The creature smashed against the opposite wall, falling onto its strange, pointed feet. The bulbous head rocked from side to side. It staggered, swaying, and I realized its face was covered in a thick layer of ice, as was the rest of its body. As if it had built these layers upon itself like armor, leaving only the sharp pincers around its mouth and feet free.
Aelestor shot to his feet, flipped the dagger in his hand, and drew his fist in to protect his chest. His clothes were tattered from the attack. There was no fending this creature off with blades, not with the sheet of ice protecting it. It would continue to attack until it met whatever its goal might be. Perhaps we were close to its nest, and it sought to drive us off the mountainside. Great Mothers only knew how far the drop was to the bottom. We would survive it, but it would take us time—time I was not sure we had.
The silver thread pulsed within my chest, a reminder of the mission we were on. This creature stood between us and my mate. It crouched and sprang forward with an agility surprising for its size. The three of us rushed it, and I forced my power to wrap around its limbs, holding it in place as Drystan and Aelestor hacked through the ice. Sweat froze across my hairline. My skin was tight and chapped in the bitter wind.

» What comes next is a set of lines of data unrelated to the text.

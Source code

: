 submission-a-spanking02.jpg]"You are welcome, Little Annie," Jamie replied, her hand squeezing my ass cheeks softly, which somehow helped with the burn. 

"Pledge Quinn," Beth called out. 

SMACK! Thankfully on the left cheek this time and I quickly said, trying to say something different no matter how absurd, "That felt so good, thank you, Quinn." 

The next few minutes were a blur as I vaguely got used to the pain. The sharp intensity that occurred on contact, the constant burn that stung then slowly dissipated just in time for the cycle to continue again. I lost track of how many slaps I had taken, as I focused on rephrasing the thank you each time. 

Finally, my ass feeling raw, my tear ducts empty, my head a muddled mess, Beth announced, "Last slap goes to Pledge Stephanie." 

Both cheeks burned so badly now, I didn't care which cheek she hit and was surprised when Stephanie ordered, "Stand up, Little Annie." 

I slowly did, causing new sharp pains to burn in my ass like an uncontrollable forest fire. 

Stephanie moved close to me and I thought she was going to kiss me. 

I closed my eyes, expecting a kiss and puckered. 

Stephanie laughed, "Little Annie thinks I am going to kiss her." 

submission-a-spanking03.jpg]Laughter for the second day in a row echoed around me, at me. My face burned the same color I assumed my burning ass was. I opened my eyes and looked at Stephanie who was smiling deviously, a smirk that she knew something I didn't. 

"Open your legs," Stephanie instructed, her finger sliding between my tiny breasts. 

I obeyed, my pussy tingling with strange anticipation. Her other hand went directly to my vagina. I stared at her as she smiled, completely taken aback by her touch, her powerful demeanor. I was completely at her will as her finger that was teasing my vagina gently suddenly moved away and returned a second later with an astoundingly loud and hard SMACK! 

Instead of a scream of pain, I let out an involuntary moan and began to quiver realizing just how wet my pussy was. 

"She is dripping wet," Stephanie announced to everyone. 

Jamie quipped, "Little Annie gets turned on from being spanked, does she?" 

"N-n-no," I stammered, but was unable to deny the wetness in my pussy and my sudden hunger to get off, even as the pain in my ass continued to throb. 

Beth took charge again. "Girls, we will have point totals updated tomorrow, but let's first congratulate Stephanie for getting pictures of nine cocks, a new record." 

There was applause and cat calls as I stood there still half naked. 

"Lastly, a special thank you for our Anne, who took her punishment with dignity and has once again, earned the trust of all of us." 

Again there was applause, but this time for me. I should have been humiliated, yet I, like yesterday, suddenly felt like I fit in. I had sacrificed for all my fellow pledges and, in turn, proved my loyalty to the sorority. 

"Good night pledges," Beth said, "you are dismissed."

Drystan grabbed his short sword in both hands, thrusting downward, but the blade glanced off the thick ice, barely an inch chipping off in its wake. Frustration pounded in my temples, the heat of it burning through my veins. I was tired of the delay, ready for the bed I would fall into, to clutch Ren’s pillow to my face, and fall into an endless sleep.
Heat flared, similar to the warmth I would feel as I used my magic to grow life, but sharper. A knife tip instead of a paintbrush. Power tapped at the back of my head, and I knew it wanted me to listen, to focus.
Fear is not your enemy here. The words were merely a distant memory, a reminder that my power was an extension of myself. I should not fear it, nor fight it. As the creature thrashed against the shadow bonds, I slowly relaxed the hold I had on my magic, gritting my teeth against the onslaught of heat as it flared across my fingertips, the sides of my neck, and the center of my ribs.
And then my shadows exploded into ropes of flame and the creature died, its screams vibrating through my bones.